■ **Problem description**
Your task is to repeat all of the data exactly while excluding the pictures.

Dataset entries START

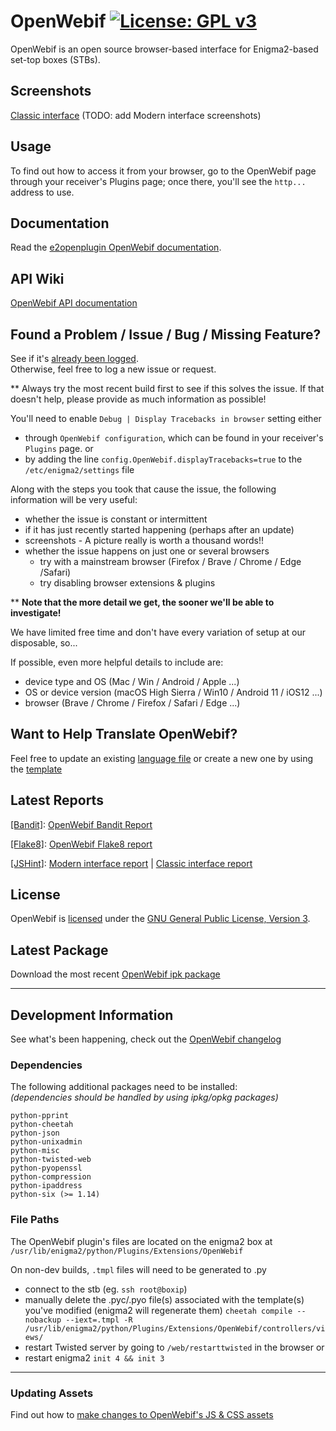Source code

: OpenWebif [![License: GPL v3](https://img.shields.io/badge/License-GPLv3-blue.svg)](https://www.gnu.org/licenses/gpl-3.0)
=========
OpenWebif is an open source browser-based interface for Enigma2-based set-top boxes (STBs).

## Screenshots
[Classic interface](screenshots/SCREENSHOTS.md)
(TODO: add Modern interface screenshots)

## Usage
To find out how to access it from your browser, go to the OpenWebif page through your receiver's Plugins page; once there, you'll see the `http...` address to use.

## Documentation
Read the [e2openplugin OpenWebif documentation](https://e2openplugins.github.io/e2openplugin-OpenWebif/).

## API Wiki
[OpenWebif API documentation](https://github.com/E2OpenPlugins/e2openplugin-OpenWebif/wiki/OpenWebif-API-documentation)

## Found a Problem / Issue / Bug / Missing Feature?
See if it's [already been logged](https://github.com/E2OpenPlugins/e2openplugin-OpenWebif/issues).  
Otherwise, feel free to log a new issue or request.

** Always try the most recent build first to see if this solves the issue. 
If that doesn't help, please provide as much information as possible!

You'll need to enable `Debug | Display Tracebacks in browser` setting either
- through `OpenWebif configuration`, which can be found in your receiver's `Plugins` page.
or 
- by adding the line `config.OpenWebif.displayTracebacks=true` to the `/etc/enigma2/settings` file

Along with the steps you took that cause the issue, the following information will be very useful:
- whether the issue is constant or intermittent
- if it has just recently started happening (perhaps after an update)
- screenshots - A picture really is worth a thousand words!!
- whether the issue happens on just one or several browsers
  - try with a mainstream browser (Firefox / Brave / Chrome / Edge /Safari)
  - try disabling browser extensions & plugins

** **Note that the more detail we get, the sooner we'll be able to investigate!**

We have limited free time and don't have every variation of setup at our disposable, so...

If possible, even more helpful details to include are:
- device type and OS (Mac / Win / Android / Apple ...)
- OS or device version (macOS High Sierra / Win10 / Android 11 / iOS12 ...)
- browser (Brave / Chrome / Firefox / Safari / Edge ...)

## Want to Help Translate OpenWebif?
Feel free to update an existing [language file](locale/) or create a new one by using
the [template](locale/OpenWebif.pot)

## Latest Reports

[[Bandit]](https://wiki.openstack.org/wiki/Security/Projects/Bandit):
[OpenWebif Bandit Report](https://e2openplugins.github.io/e2openplugin-OpenWebif/bandit.html) 

[[Flake8]](http://flake8.pycqa.org/):
[OpenWebif Flake8 report](https://e2openplugins.github.io/e2openplugin-OpenWebif/flake8_report.txt)

[[JSHint]](http://jshint.com/):
[Modern interface report](https://e2openplugins.github.io/e2openplugin-OpenWebif/jshint2_report.txt)
|
[Classic interface report](https://e2openplugins.github.io/e2openplugin-OpenWebif/jshint1_report.txt)

## License
OpenWebif is [licensed](LICENSE.txt) under the [GNU General Public License, Version 3](https://www.gnu.org/licenses/gpl-3.0.en.html).

## Latest Package

Download the most recent [OpenWebif ipk package](https://github.com/E2OpenPlugins/e2openplugin-OpenWebif/tree/gh-pages)

---

## Development Information

See what's been happening, check out the [OpenWebif changelog](CHANGES.md)

### Dependencies
The following additional packages need to be installed:  
_(dependencies should be handled by using ipkg/opkg packages)_

    python-pprint
    python-cheetah
    python-json
    python-unixadmin
    python-misc
    python-twisted-web
    python-pyopenssl
    python-compression
    python-ipaddress
    python-six (>= 1.14)


### File Paths ###
The OpenWebif plugin's files are located on the enigma2 box at `/usr/lib/enigma2/python/Plugins/Extensions/OpenWebif`

On non-dev builds, `.tmpl` files will need to be generated to .py 
- connect to the stb (eg. `ssh root@boxip`)
- manually delete the .pyc/.pyo file(s) associated with the 
  template(s) you've modified (enigma2 will regenerate them)
`cheetah compile --nobackup --iext=.tmpl -R /usr/lib/enigma2/python/Plugins/Extensions/OpenWebif/controllers/views/`
- restart Twisted server by going to `/web/restarttwisted` in the browser
or
- restart enigma2 `init 4 && init 3`

---

### Updating Assets
Find out how to [make changes to OpenWebif's JS & CSS assets](sourcefiles/README.md)
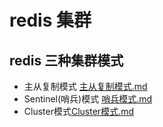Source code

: # redis 集群

## redis 三种集群模式

- 主从复制模式 [主从复制模式.md](主从复制模式.md)
- Sentinel(哨兵)模式 [哨兵模式.md](哨兵模式.md)
- Cluster模式[Cluster模式.md](Cluster模式.md)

Dataset entries END

■ **Solution for this problem**
Source code

: OpenWebif [![License: GPL v3](https://img.shields.io/badge/License-GPLv3-blue.svg)](https://www.gnu.org/licenses/gpl-3.0)
=========
OpenWebif is an open source browser-based interface for Enigma2-based set-top boxes (STBs).

## Screenshots
[Classic interface](screenshots/SCREENSHOTS.md)
(TODO: add Modern interface screenshots)

## Usage
To find out how to access it from your browser, go to the OpenWebif page through your receiver's Plugins page; once there, you'll see the `http...` address to use.

## Documentation
Read the [e2openplugin OpenWebif documentation](https://e2openplugins.github.io/e2openplugin-OpenWebif/).

## API Wiki
[OpenWebif API documentation](https://github.com/E2OpenPlugins/e2openplugin-OpenWebif/wiki/OpenWebif-API-documentation)

## Found a Problem / Issue / Bug / Missing Feature?
See if it's [already been logged](https://github.com/E2OpenPlugins/e2openplugin-OpenWebif/issues).  
Otherwise, feel free to log a new issue or request.

** Always try the most recent build first to see if this solves the issue. 
If that doesn't help, please provide as much information as possible!

You'll need to enable `Debug | Display Tracebacks in browser` setting either
- through `OpenWebif configuration`, which can be found in your receiver's `Plugins` page.
or 
- by adding the line `config.OpenWebif.displayTracebacks=true` to the `/etc/enigma2/settings` file

Along with the steps you took that cause the issue, the following information will be very useful:
- whether the issue is constant or intermittent
- if it has just recently started happening (perhaps after an update)
- screenshots - A picture really is worth a thousand words!!
- whether the issue happens on just one or several browsers
  - try with a mainstream browser (Firefox / Brave / Chrome / Edge /Safari)
  - try disabling browser extensions & plugins

** **Note that the more detail we get, the sooner we'll be able to investigate!**

We have limited free time and don't have every variation of setup at our disposable, so...

If possible, even more helpful details to include are:
- device type and OS (Mac / Win / Android / Apple ...)
- OS or device version (macOS High Sierra / Win10 / Android 11 / iOS12 ...)
- browser (Brave / Chrome / Firefox / Safari / Edge ...)

## Want to Help Translate OpenWebif?
Feel free to update an existing [language file](locale/) or create a new one by using
the [template](locale/OpenWebif.pot)

## Latest Reports

[[Bandit]](https://wiki.openstack.org/wiki/Security/Projects/Bandit):
[OpenWebif Bandit Report](https://e2openplugins.github.io/e2openplugin-OpenWebif/bandit.html) 

[[Flake8]](http://flake8.pycqa.org/):
[OpenWebif Flake8 report](https://e2openplugins.github.io/e2openplugin-OpenWebif/flake8_report.txt)

[[JSHint]](http://jshint.com/):
[Modern interface report](https://e2openplugins.github.io/e2openplugin-OpenWebif/jshint2_report.txt)
|
[Classic interface report](https://e2openplugins.github.io/e2openplugin-OpenWebif/jshint1_report.txt)

## License
OpenWebif is [licensed](LICENSE.txt) under the [GNU General Public License, Version 3](https://www.gnu.org/licenses/gpl-3.0.en.html).

## Latest Package

Download the most recent [OpenWebif ipk package](https://github.com/E2OpenPlugins/e2openplugin-OpenWebif/tree/gh-pages)

---

## Development Information

See what's been happening, check out the [OpenWebif changelog](CHANGES.md)

### Dependencies
The following additional packages need to be installed:  
_(dependencies should be handled by using ipkg/opkg packages)_

    python-pprint
    python-cheetah
    python-json
    python-unixadmin
    python-misc
    python-twisted-web
    python-pyopenssl
    python-compression
    python-ipaddress
    python-six (>= 1.14)


### File Paths ###
The OpenWebif plugin's files are located on the enigma2 box at `/usr/lib/enigma2/python/Plugins/Extensions/OpenWebif`

On non-dev builds, `.tmpl` files will need to be generated to .py 
- connect to the stb (eg. `ssh root@boxip`)
- manually delete the .pyc/.pyo file(s) associated with the 
  template(s) you've modified (enigma2 will regenerate them)
`cheetah compile --nobackup --iext=.tmpl -R /usr/lib/enigma2/python/Plugins/Extensions/OpenWebif/controllers/views/`
- restart Twisted server by going to `/web/restarttwisted` in the browser
or
- restart enigma2 `init 4 && init 3`

---

### Updating Assets
Find out how to [make changes to OpenWebif's JS & CSS assets](sourcefiles/README.md)
Source code

: # redis 集群

## redis 三种集群模式

- 主从复制模式 [主从复制模式.md](主从复制模式.md)
- Sentinel(哨兵)模式 [哨兵模式.md](哨兵模式.md)
- Cluster模式[Cluster模式.md](Cluster模式.md)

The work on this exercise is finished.